● Requirement: Only the lines with "ottenere" in them need to be copied from the listing.

● Supplied entries:
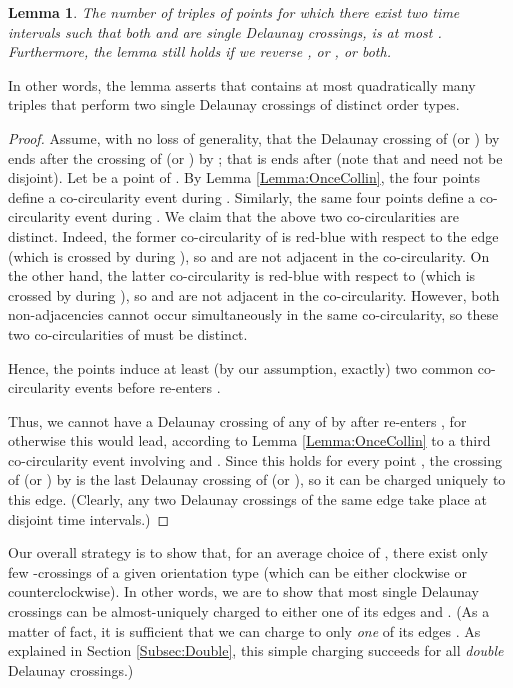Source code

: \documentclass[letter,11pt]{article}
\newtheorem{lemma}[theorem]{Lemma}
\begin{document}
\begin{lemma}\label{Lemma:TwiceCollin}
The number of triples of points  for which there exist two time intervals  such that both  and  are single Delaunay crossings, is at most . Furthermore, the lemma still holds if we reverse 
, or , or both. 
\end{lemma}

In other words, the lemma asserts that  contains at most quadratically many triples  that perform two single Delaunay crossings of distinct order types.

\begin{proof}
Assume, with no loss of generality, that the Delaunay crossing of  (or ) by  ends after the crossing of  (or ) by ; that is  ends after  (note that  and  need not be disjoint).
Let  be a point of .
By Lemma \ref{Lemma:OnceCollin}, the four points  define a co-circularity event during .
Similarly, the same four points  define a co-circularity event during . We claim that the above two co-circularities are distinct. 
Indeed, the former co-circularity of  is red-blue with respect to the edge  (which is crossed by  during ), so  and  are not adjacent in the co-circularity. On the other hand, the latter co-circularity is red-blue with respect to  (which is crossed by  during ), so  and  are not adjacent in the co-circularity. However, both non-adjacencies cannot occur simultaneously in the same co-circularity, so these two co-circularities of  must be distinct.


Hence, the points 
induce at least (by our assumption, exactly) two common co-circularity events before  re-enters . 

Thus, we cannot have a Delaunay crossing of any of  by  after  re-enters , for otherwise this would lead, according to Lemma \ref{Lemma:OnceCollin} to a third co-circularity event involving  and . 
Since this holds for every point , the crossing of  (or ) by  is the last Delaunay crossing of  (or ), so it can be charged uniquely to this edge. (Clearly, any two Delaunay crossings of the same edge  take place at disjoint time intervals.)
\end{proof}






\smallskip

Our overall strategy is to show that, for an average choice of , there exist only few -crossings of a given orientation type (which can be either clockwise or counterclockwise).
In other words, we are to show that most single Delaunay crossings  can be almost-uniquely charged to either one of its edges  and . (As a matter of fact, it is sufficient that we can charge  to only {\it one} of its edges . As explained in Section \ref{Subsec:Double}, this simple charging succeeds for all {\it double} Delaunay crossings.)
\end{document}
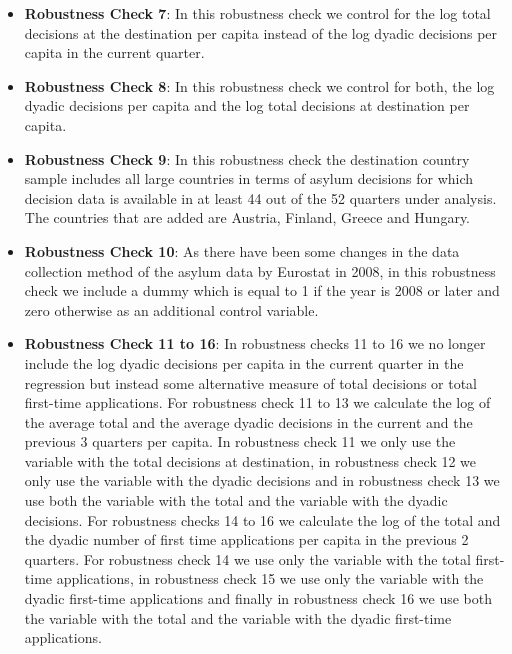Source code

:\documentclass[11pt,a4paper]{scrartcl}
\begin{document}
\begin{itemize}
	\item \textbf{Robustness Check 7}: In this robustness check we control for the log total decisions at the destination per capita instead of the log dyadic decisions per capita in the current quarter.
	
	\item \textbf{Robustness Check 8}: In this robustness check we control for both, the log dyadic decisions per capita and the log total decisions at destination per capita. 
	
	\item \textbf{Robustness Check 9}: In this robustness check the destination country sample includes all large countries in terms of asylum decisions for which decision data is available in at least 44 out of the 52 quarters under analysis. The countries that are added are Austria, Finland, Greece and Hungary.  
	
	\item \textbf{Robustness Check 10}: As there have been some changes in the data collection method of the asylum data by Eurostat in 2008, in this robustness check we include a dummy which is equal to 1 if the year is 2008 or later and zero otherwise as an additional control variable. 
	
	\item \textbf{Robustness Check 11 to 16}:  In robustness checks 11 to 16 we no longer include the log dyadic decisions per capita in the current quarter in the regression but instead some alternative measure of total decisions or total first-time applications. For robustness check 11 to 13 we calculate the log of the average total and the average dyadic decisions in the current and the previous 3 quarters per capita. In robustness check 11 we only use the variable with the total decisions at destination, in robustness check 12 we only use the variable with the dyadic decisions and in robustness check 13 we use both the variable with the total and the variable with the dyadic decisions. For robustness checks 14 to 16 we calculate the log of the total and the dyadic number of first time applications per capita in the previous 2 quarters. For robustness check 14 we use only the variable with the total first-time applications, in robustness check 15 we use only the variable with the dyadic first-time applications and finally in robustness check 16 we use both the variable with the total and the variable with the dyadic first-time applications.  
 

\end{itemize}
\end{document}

* * *

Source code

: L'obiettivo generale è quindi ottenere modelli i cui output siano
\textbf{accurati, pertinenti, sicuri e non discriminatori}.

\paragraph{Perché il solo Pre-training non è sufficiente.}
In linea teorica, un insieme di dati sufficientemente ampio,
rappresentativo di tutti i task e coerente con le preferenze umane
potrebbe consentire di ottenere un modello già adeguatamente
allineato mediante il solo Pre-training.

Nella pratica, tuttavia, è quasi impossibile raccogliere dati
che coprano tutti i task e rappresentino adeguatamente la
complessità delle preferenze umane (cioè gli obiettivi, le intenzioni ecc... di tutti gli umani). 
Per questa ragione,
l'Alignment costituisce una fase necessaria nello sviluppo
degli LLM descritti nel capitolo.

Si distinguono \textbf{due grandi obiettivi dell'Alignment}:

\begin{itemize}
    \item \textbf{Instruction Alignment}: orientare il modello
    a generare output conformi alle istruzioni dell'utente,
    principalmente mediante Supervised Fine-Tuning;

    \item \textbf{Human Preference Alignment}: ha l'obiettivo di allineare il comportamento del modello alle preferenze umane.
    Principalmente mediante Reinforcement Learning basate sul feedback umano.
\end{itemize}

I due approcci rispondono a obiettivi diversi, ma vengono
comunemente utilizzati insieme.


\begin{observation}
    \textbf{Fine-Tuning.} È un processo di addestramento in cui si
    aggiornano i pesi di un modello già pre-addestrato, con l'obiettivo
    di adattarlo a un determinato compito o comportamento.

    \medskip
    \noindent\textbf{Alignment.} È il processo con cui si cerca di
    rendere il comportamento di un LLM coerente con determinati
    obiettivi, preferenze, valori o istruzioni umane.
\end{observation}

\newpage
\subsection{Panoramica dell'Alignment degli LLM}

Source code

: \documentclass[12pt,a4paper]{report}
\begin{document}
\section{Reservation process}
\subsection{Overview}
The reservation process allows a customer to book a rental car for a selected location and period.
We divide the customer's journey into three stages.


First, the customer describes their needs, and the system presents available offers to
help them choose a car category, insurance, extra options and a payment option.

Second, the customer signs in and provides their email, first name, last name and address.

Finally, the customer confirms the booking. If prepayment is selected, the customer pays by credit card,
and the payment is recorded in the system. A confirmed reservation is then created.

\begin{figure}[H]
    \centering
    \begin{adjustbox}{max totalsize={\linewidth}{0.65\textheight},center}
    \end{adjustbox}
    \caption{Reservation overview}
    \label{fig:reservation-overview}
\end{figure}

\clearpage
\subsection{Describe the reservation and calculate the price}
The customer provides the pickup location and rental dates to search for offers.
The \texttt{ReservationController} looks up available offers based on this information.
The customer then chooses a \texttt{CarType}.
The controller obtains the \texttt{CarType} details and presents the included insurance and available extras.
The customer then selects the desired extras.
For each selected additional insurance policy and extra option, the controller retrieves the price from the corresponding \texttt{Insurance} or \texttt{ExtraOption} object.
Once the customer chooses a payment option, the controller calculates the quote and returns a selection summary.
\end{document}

==

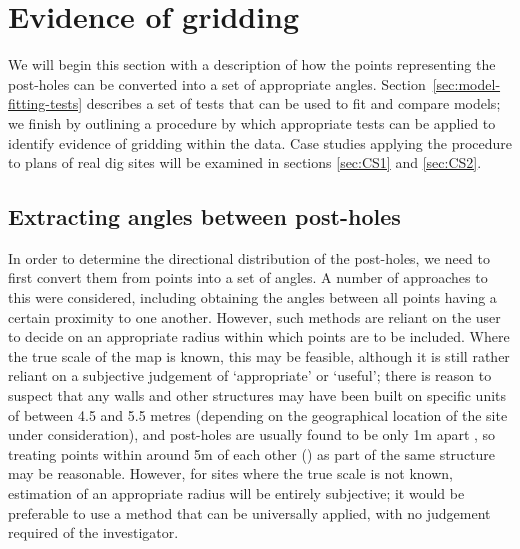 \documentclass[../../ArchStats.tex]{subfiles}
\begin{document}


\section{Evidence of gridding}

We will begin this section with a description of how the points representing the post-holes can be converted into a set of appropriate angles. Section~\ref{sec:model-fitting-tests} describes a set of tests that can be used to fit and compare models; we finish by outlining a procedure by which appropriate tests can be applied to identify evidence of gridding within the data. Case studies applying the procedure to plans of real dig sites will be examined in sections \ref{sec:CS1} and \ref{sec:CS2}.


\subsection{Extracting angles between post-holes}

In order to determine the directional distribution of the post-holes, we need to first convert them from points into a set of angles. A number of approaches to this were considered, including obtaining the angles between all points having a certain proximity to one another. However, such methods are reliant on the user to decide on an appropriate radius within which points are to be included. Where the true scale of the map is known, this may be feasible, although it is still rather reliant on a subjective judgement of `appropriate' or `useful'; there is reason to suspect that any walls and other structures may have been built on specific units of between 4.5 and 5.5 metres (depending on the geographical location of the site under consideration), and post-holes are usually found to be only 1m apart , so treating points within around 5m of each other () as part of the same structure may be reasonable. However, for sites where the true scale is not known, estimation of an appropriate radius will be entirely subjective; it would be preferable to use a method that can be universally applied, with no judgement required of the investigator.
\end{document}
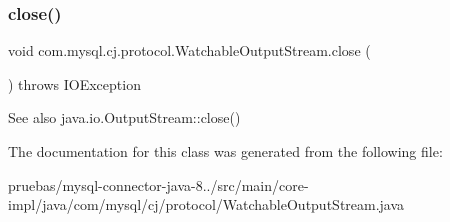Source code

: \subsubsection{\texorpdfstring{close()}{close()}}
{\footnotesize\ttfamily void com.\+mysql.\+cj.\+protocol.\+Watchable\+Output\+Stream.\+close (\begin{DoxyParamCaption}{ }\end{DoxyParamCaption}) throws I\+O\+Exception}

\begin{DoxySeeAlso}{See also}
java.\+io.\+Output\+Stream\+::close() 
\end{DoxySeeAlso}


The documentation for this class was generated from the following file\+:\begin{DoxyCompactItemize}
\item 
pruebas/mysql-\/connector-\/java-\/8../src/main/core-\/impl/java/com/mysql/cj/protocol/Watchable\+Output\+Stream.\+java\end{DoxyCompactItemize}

● Exercise output:
: L'obiettivo generale è quindi ottenere modelli i cui output siano
potrebbe consentire di ottenere un modello già adeguatamente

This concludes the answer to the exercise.